◆ Assigned task:
Given the material below, return only the lines starting at the line with "than application ([0193e7a3](0193e7a3))" and ending at the line with "CONTRIBUTING guideline ([97d24db4](97d24db4))", exactly as they appear.

◆ Data:

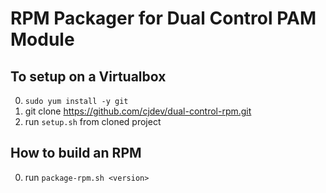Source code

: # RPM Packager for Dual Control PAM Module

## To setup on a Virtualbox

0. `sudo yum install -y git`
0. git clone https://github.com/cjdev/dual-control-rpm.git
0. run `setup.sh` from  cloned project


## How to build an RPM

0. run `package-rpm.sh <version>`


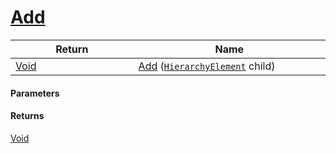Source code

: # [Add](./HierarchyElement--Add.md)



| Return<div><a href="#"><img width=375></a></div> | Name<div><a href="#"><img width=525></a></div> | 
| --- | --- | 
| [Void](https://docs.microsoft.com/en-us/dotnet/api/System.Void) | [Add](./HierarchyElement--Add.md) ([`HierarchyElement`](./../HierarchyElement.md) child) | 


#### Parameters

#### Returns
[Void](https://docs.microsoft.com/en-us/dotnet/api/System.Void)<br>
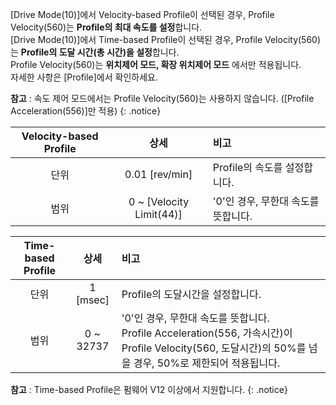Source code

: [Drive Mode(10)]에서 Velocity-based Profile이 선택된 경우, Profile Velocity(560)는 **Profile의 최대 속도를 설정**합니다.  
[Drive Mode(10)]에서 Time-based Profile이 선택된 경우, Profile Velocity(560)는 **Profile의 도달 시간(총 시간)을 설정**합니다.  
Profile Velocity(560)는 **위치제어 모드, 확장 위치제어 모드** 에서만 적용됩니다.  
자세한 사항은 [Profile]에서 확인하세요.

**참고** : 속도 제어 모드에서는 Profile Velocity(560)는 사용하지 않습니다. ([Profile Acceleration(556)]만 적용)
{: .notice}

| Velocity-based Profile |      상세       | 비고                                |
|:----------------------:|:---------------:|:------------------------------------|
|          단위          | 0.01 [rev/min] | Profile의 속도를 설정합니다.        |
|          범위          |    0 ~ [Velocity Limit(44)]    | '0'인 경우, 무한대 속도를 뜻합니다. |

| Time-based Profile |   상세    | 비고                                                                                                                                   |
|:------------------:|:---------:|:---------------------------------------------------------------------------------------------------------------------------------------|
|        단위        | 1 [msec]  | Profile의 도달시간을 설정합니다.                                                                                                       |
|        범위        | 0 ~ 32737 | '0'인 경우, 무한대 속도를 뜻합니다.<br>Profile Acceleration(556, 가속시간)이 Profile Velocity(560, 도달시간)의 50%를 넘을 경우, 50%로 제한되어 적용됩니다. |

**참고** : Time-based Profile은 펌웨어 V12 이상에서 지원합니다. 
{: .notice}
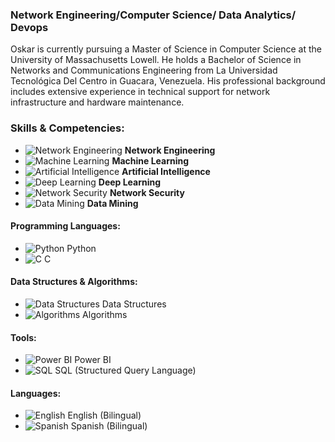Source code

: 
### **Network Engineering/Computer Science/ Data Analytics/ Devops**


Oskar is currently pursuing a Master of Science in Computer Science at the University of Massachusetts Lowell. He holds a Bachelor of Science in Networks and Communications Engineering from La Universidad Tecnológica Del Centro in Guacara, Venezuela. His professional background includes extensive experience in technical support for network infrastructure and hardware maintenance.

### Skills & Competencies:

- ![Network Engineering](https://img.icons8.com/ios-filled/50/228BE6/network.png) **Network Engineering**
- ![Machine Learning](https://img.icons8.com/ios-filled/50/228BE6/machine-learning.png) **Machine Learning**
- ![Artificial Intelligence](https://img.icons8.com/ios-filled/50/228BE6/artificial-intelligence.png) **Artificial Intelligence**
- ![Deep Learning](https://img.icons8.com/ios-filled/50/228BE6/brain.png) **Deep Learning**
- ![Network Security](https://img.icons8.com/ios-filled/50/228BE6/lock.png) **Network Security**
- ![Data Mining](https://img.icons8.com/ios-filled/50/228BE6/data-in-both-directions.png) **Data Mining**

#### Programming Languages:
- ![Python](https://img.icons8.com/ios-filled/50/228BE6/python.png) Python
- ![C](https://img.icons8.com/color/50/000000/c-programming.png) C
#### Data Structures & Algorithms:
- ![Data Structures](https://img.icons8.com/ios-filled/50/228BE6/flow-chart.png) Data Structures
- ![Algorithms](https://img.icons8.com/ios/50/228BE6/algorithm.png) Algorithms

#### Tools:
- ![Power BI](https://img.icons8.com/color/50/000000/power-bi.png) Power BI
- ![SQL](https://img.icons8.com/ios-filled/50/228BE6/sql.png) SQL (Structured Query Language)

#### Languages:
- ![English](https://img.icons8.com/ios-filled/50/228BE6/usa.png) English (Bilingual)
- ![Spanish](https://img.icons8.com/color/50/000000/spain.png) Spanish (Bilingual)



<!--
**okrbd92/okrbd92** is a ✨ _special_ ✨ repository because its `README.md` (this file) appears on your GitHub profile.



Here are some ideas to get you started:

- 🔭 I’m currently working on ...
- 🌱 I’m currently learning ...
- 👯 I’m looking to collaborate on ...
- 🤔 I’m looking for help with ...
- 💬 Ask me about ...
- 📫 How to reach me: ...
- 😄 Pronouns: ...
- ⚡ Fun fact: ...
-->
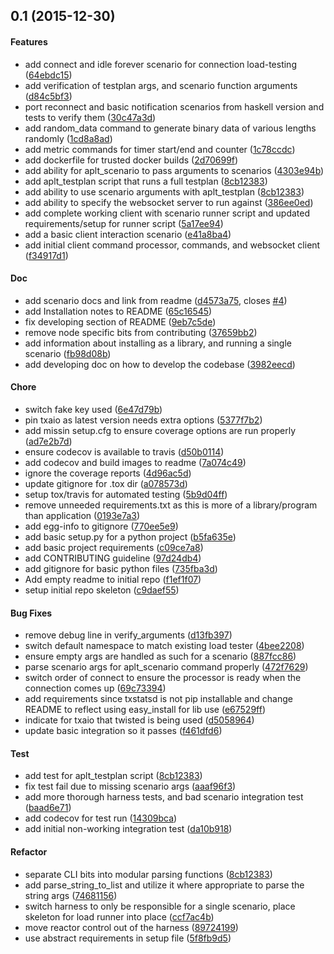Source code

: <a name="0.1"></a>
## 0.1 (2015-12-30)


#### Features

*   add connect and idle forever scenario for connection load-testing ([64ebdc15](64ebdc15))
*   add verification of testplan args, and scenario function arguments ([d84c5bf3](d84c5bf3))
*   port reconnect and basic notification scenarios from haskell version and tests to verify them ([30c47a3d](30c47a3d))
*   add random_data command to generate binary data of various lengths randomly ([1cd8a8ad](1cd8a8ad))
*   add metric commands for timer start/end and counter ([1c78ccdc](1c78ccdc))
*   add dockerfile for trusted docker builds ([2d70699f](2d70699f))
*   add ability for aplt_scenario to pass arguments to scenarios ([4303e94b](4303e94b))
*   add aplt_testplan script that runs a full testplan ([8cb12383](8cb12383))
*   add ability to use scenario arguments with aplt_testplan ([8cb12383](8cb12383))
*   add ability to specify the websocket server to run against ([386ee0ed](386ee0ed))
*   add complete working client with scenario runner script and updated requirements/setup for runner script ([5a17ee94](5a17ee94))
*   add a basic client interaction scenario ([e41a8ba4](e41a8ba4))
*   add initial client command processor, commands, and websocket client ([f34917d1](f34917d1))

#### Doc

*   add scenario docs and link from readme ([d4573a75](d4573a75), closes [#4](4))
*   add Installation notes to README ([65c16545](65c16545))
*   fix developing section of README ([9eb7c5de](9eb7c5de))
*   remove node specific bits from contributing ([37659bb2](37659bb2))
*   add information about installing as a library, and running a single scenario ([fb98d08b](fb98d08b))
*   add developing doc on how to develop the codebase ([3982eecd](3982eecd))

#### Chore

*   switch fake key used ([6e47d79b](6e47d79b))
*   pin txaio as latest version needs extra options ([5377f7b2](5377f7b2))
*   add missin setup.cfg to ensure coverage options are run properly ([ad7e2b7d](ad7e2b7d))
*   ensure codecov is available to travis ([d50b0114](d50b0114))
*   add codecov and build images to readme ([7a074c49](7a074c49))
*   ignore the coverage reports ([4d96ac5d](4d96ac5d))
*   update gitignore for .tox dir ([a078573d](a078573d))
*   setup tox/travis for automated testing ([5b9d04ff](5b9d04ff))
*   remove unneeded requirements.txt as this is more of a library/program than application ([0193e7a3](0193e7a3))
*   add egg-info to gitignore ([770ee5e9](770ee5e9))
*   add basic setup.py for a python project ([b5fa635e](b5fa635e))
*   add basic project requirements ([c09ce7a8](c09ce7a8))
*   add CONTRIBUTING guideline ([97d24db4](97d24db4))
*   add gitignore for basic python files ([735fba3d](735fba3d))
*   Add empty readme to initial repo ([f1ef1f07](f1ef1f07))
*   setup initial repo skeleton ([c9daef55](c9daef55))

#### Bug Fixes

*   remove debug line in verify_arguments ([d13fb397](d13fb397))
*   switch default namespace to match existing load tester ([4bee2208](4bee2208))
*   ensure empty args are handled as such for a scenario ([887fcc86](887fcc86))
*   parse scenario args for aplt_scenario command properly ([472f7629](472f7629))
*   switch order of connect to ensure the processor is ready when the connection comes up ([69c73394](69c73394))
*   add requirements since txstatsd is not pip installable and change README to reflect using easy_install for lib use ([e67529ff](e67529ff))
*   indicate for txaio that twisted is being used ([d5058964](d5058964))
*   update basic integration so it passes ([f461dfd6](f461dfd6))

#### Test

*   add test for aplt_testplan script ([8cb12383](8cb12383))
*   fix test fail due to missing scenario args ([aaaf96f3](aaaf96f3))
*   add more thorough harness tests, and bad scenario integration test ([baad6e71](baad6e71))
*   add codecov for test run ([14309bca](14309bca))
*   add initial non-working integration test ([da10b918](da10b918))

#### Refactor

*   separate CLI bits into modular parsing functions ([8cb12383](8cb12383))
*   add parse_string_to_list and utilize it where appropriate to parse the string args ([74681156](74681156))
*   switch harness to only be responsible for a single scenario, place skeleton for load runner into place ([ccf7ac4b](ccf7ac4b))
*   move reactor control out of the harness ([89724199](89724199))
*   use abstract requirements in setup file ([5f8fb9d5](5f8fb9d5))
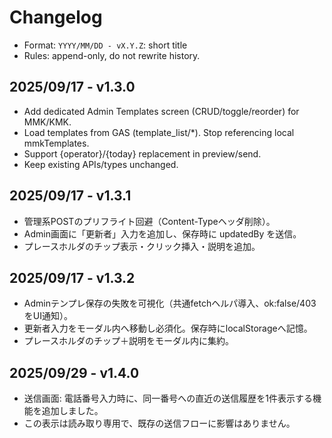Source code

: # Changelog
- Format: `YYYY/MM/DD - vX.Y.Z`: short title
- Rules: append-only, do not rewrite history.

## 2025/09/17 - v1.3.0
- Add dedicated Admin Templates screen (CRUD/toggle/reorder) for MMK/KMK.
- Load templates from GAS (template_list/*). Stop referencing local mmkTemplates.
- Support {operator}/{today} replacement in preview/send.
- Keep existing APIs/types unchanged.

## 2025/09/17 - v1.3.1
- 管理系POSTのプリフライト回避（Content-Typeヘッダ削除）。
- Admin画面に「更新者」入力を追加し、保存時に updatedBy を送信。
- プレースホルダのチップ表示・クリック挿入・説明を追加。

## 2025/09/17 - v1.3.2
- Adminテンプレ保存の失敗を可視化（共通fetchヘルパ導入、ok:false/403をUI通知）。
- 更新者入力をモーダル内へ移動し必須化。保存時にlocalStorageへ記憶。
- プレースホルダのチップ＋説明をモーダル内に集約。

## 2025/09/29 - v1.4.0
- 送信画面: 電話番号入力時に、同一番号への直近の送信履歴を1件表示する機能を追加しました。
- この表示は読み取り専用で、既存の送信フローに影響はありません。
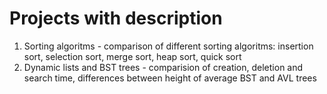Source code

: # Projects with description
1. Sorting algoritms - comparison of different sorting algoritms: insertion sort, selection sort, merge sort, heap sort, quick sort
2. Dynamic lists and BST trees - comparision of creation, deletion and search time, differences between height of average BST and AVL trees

◆ Answer for the task:
*   remove unneeded requirements.txt as this is more of a library/program than application ([0193e7a3](0193e7a3))
*   add egg-info to gitignore ([770ee5e9](770ee5e9))
*   add basic setup.py for a python project ([b5fa635e](b5fa635e))
*   add basic project requirements ([c09ce7a8](c09ce7a8))
*   add CONTRIBUTING guideline ([97d24db4](97d24db4))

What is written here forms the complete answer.